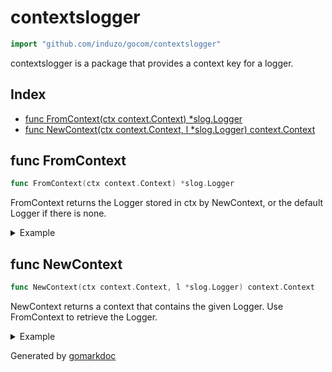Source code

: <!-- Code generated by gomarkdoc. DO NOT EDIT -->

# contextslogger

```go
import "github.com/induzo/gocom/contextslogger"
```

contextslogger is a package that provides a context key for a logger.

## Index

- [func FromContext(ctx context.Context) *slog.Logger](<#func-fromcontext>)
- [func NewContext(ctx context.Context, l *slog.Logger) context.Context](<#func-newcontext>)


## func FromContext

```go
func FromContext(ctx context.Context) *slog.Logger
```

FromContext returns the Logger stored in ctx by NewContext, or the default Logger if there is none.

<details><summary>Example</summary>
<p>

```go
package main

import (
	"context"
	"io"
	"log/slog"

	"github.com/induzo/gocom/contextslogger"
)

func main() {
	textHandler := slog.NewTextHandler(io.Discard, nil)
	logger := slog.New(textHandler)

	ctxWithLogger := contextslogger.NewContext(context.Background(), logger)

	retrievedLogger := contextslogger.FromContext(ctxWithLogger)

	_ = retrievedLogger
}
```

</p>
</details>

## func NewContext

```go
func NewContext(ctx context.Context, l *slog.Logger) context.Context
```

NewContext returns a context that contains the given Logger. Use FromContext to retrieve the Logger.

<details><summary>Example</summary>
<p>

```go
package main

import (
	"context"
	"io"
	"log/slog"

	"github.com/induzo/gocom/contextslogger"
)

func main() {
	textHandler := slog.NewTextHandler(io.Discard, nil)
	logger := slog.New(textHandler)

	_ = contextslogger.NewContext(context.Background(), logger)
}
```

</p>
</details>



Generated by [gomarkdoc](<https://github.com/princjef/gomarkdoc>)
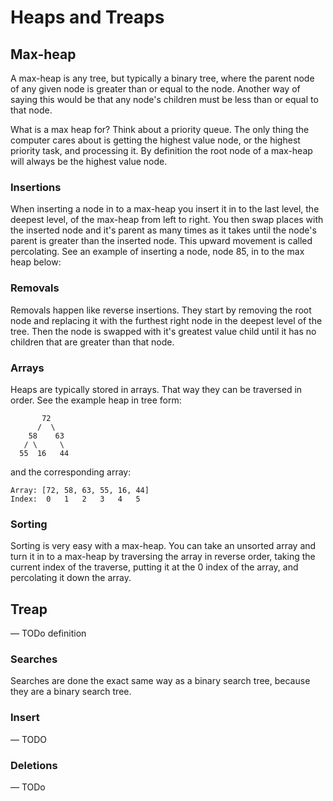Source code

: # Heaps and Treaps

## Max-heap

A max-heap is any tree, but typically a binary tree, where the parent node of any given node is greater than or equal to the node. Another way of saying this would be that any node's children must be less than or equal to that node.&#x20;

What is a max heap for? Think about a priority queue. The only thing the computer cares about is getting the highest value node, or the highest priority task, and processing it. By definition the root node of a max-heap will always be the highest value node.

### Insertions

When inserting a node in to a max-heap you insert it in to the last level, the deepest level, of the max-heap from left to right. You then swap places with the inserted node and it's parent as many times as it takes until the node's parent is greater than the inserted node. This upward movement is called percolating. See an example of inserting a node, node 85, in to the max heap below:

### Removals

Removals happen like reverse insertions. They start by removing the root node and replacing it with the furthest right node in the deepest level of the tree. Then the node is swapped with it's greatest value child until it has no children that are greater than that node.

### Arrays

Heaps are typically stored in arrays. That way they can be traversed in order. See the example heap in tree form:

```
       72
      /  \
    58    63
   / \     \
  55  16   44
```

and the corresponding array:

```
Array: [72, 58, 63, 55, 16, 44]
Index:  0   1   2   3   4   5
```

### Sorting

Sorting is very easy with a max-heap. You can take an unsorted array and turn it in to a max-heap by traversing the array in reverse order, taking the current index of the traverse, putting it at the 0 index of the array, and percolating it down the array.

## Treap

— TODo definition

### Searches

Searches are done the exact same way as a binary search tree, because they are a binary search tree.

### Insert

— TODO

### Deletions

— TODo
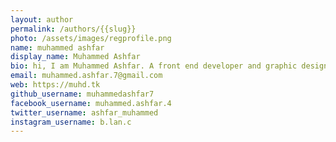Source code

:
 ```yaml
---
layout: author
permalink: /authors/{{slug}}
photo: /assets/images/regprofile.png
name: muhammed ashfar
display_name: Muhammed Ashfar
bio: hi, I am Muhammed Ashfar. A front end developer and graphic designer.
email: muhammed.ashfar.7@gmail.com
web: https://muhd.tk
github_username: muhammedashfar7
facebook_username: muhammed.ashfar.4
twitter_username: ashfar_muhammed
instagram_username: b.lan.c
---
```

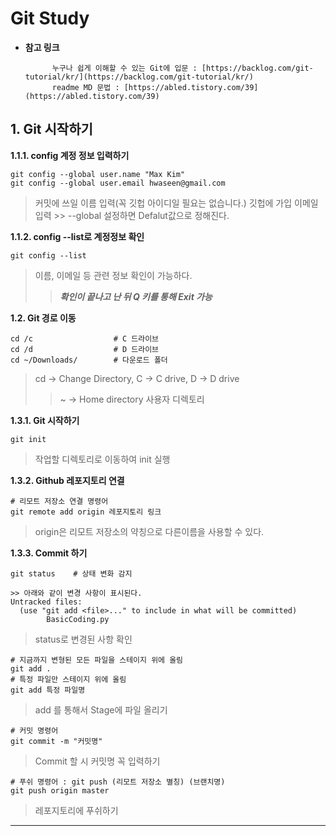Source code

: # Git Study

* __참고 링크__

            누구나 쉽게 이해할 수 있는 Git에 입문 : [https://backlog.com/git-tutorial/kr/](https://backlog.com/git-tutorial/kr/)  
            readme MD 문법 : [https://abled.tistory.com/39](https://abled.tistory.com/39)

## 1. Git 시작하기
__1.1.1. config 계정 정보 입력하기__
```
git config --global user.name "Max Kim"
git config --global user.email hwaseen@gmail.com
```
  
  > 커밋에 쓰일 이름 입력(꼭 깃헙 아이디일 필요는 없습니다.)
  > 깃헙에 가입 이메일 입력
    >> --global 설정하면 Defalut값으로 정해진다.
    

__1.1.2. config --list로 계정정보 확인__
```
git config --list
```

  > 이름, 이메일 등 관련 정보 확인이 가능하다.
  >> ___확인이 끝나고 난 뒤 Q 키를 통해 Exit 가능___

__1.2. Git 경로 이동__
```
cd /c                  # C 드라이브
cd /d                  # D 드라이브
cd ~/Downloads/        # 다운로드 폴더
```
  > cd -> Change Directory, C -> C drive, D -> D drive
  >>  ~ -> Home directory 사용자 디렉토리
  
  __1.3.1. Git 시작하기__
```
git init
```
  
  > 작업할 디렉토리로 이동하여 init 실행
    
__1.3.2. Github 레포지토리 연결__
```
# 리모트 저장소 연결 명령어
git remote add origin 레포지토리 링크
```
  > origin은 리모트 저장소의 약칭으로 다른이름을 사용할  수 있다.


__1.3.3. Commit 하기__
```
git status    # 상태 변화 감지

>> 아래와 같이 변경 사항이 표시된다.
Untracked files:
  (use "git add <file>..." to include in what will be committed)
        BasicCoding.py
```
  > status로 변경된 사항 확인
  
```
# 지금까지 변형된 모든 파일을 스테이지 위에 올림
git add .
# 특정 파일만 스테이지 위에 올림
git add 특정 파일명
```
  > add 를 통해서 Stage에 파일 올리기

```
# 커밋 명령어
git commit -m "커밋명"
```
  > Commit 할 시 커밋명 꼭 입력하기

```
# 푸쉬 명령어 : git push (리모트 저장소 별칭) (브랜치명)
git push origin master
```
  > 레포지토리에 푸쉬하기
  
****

···

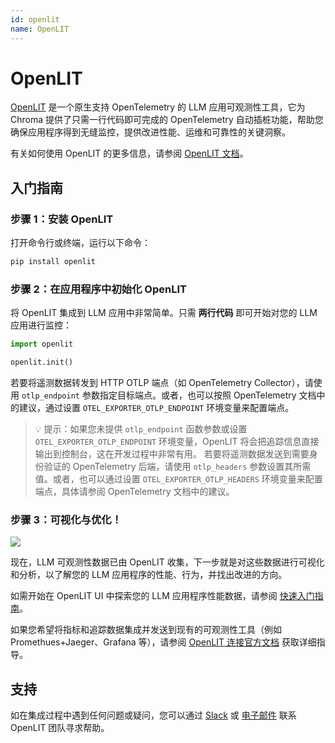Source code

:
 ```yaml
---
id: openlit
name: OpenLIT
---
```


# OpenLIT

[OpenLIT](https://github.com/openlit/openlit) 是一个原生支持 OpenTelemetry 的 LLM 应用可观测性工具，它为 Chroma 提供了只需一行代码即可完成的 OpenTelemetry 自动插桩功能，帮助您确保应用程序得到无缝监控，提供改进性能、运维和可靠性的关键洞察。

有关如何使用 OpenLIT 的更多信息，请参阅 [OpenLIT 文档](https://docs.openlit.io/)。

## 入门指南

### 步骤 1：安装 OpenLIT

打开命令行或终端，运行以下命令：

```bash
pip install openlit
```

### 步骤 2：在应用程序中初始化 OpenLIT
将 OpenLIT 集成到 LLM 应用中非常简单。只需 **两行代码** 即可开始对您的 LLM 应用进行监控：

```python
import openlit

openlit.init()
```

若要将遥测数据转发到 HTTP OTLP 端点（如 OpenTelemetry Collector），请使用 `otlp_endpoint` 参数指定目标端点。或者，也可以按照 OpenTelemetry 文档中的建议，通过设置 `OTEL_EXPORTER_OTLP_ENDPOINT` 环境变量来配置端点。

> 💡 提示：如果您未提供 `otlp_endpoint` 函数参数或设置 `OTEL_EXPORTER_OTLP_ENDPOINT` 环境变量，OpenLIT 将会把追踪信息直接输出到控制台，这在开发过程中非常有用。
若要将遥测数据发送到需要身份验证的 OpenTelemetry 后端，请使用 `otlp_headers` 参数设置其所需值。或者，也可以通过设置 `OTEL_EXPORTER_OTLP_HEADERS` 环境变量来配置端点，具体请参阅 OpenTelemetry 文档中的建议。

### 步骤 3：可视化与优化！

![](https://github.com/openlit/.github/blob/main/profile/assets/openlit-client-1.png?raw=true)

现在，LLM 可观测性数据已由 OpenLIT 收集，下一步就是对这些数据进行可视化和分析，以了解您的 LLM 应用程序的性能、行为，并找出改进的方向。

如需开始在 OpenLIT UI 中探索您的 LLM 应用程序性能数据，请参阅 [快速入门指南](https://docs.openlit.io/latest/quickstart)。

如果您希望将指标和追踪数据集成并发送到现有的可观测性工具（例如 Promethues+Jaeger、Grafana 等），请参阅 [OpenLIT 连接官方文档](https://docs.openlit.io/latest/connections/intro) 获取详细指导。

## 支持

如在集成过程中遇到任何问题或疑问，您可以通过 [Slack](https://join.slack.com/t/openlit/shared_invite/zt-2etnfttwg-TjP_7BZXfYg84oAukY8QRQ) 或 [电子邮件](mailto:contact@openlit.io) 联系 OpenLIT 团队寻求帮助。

···

Exercise: Look over the records above, and wherever a line contains the string "docs", copy that line.

Exercise output:
有关如何使用 OpenLIT 的更多信息，请参阅 [OpenLIT 文档](https://docs.openlit.io/)。
如需开始在 OpenLIT UI 中探索您的 LLM 应用程序性能数据，请参阅 [快速入门指南](https://docs.openlit.io/latest/quickstart)。
如果您希望将指标和追踪数据集成并发送到现有的可观测性工具（例如 Promethues+Jaeger、Grafana 等），请参阅 [OpenLIT 连接官方文档](https://docs.openlit.io/latest/connections/intro) 获取详细指导。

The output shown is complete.